Merging the docs folders¶
This takes the work the resolver does and applies it to reality. It is responsible for creating a temporary folder using Python’s TemporaryFolder() and moves the docs/ folder.
The Python code related to this component lives in mkdocs_terraform_monorepo_plugin/merger.py.
Making a change¶
That’s excellent! We’re very happy that you’d like to contribute. We are very welcoming to any contributions. It is important to note a few things before you do so:
-
Consider opening an issue first. It’s easy to fall into the trap to create a bug for something that isn’t agreed upon. GitHub issues is a great way to act as a validator for your contribution ideas. We try our best to engage in these as much as possible to make this as painless as possible, as it’s easier to write the code than discuss it. It also significantly reduces the chances of us rejecting it.
-
Write tests. Of course, shipping stuff is pretty cool. Especially when it’s a really nice improvement. In this case, there will have many others depending on our source code. It is a small ask for ask you to test your code in a basic capacity, so that it isn’t prone to being broken or removed in the future accidentally. Adding complete test coverage is something we will suggest on a case-by-case basis, depending on the type of change it is.
-
Not every contribution will be approved. Of course, given how much volunteered time you and others spend, it is a great way of saying thank you for to accept and merge every pull request - but in reality, doing so is more harmful than valuable. We want to leverage open source to make software better for everyone rather than for a few. This means considering the long-term value of changes, as well as any impact it may have - will it break existing integrations? will it slow performance? is this a convention others will understand? As a general rule of thumb, we highly encourage you open a GitHub issue first to discuss your ideas. It will help everyone in the long run for just a little bit more time.

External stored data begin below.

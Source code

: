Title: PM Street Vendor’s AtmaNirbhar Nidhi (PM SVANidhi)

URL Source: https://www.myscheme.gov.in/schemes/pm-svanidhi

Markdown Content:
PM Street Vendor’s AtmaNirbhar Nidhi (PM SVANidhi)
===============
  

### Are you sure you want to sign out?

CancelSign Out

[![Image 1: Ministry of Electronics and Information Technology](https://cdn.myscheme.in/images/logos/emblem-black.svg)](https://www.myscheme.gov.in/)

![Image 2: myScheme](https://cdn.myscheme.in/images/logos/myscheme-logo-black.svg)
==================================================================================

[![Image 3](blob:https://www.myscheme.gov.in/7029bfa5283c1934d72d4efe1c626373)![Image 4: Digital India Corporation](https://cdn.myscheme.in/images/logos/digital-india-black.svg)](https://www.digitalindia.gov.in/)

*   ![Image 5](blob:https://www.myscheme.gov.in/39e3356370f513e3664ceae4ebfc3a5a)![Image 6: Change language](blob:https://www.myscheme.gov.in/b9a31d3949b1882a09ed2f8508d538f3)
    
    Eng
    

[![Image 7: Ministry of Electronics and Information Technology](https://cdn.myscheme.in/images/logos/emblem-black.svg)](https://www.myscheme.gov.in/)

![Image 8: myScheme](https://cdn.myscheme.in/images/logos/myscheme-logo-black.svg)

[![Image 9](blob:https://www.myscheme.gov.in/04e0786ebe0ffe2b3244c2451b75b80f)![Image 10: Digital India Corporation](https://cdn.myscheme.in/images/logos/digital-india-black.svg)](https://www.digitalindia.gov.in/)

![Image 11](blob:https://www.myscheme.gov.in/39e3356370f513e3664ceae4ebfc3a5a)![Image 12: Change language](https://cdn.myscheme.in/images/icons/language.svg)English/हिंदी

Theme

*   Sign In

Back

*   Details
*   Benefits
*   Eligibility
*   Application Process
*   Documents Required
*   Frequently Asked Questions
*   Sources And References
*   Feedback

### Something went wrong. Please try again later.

That out of the way, here’s what you need to do:
$ git checkout -b username/branch-name
# ... make your changes
$ code ./setup.py # make sure you bump up the version on line 6
$ git add --patch # validate your changes
$ git commit -m 'changed X and Y' # ensure you write a meaningful commit message
$ git push -u origin HEAD
It might say you don’t have permissions to push to our repository. That’s alright, using hub fork you can fork the repository on GitHub and then replace the origin remote with your own directly from your Terminal:
$ hub fork --remote-name origin
$ git remote rm origin
$ git remote add origin git@github.com:[USERNAME]/mkdocs-terraform-monorepo-plugin.git
$ git push -u origin HEAD
$ hub pull-request -b wtc-cloud-eng:main --message 'Pull request title' --browse # add --draft if you want to push it as a draft PR
This will create the pull request in our repository. You can of course do it through GitHub.com or their desktop clients too :)
Running tests¶
The command below will use Docker to run our test suites in numerous Python versions. It may take some time on first run, but should be very fast afterwards. When you’re done, feel free to run docker prune to clear them from your local cache. We use the slim versions of the public python images from Docker Hub.
$ ./__tests__/test-local.sh
For faster tests, you can opt to run in Python 3.7 rather than all supported Python versions:
$ PYTHON_37_ONLY=1 ./__tests__/test-local.sh
GitHub Actions will always execute tests a little faster (due to parallelization) when you push your branch. Due to this, you can choose to opt of running them locally if you wish!
Submitting a PR¶
Feel free to open up a PR and share why you think this change is valuable (unless it’s something obvious, like a typo or confirmed bug). Assuming it is a change that is wanted, a maintainer will take a look to see if there’s any changes needed.